Préserver la croissance dans la conjoncture actuelle marquée par une stagnation de la demande et une sous-utilisation massive des capacités de production, c'est ne rien faire qui puisse nuire à la consommation des ménages. Le PLF pour 2013 a une cohérence : il réduit le déficit sans peser sur la consommation. S'engager dans un soi-disant choc de compétitivité remettrait en cause cette cohérence avec le risque de plonger notre économie dans la récession. C'est d'ailleurs pour cette raison que nous avons supprimé en juillet la TVA sociale qui devait prendre effet au 1er octobre.
Dans ce contexte en effet, transférer des cotisations patronales sur les ménages via la CSG ou la TVA exercerait un choc dépressif à court terme sur la consommation et la croissance, pour un gain incertain à moyen terme et inexistant à long terme. Cela pour plusieurs raisons, comme je l'explique dans la suite de cette note.
Ce n'est pas le montant du salaire qui mesure la compétitivité, mais son rapport à la productivité du travail : même avec un salaire 2 fois supérieur à celui d'un autre pays, le coût du travail reste parfaitement compétitif si la productivité est 2 fois supérieure. Dans l'histoire, ce n'est pas la baisse du coût salarial, mais la hausse continue de la productivité du travail qui a fait la compétitivité et le développement économique des grandes nations.
Que viennent faire les cotisations sociales dans ce débat ? Elles étaient les mêmes qu'aujourd'hui quand, avant 2003, la France avait un excédent extérieur compris entre 1 et 2 % du PIB. Le transfert des cotisations patronales sur les ménages n'est en réalité - comme une dévaluation - que le cache sexe d'une baisse de salaire.
Pour avoir souvent dans le passé rétabli notre compétitivité par la facilité des dévaluations - qui ne sont rien d'autre qu'une dévalorisation du prix du travail - nous avons fini par nous spécialiser dans des secteurs où la concurrence avec des pays à bas salaire reste forte, là ou d'autres (l'Allemagne notamment) sont au contraire montés en gamme. Poursuivre dans cette voie sous une autre forme n'est pas la meilleure façon de construire une compétitivité durable.

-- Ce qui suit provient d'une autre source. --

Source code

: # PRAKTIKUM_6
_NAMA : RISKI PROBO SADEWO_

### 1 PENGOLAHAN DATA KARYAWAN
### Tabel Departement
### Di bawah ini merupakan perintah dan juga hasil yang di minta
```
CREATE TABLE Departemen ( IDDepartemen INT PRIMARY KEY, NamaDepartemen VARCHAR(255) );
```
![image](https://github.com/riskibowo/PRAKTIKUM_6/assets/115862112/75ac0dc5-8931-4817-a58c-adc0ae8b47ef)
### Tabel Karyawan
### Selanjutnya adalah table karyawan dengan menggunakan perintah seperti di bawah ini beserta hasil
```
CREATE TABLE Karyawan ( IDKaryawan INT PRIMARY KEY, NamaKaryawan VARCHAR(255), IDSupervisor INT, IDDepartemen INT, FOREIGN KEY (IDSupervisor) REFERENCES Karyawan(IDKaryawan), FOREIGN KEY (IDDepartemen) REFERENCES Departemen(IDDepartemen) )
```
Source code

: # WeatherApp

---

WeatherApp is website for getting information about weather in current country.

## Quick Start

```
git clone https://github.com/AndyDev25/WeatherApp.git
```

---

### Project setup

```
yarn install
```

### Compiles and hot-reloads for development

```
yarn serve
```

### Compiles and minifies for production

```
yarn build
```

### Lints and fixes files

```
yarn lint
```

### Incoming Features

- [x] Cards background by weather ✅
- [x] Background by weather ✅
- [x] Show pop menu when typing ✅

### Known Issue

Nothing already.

Ce n'est pas d'un ajustement par le bas – comparable aux politiques de déflation des années 30 - dont notre économie et l'Europe ont besoin aujourd'hui, mais d'un ajustement par le haut, par l'investissement, l'innovation et la montée en gamme de nos produits. Si un allègement de la fiscalité des entreprises a un sens dans la conjoncture actuelle, c'est par le biais d'une déduction fiscale ou une modulation de l'IS favorisant l'investissement. Ce serait doublement bénéfique : à court terme sur la demande dont l'investissement est l'autre composante, à long terme sur la productivité et la compétitivité.
Quels transferts peuvent-être envisagés sans nuire à la croissance ?
Transférer des cotisations salariales sur la CSG, est en revanche compatible avec la situation conjoncturelle, puisque c'est un transfert de revenu au sein des ménages. Mais en matière de cotisations salariales, il ne reste pour l'essentiel que des cotisations assurantielles (chômage et vieillesse) et seulement ¾ de point de cotisations universelles (maladie). En outre, cela n'agit pas sur la compétitivité.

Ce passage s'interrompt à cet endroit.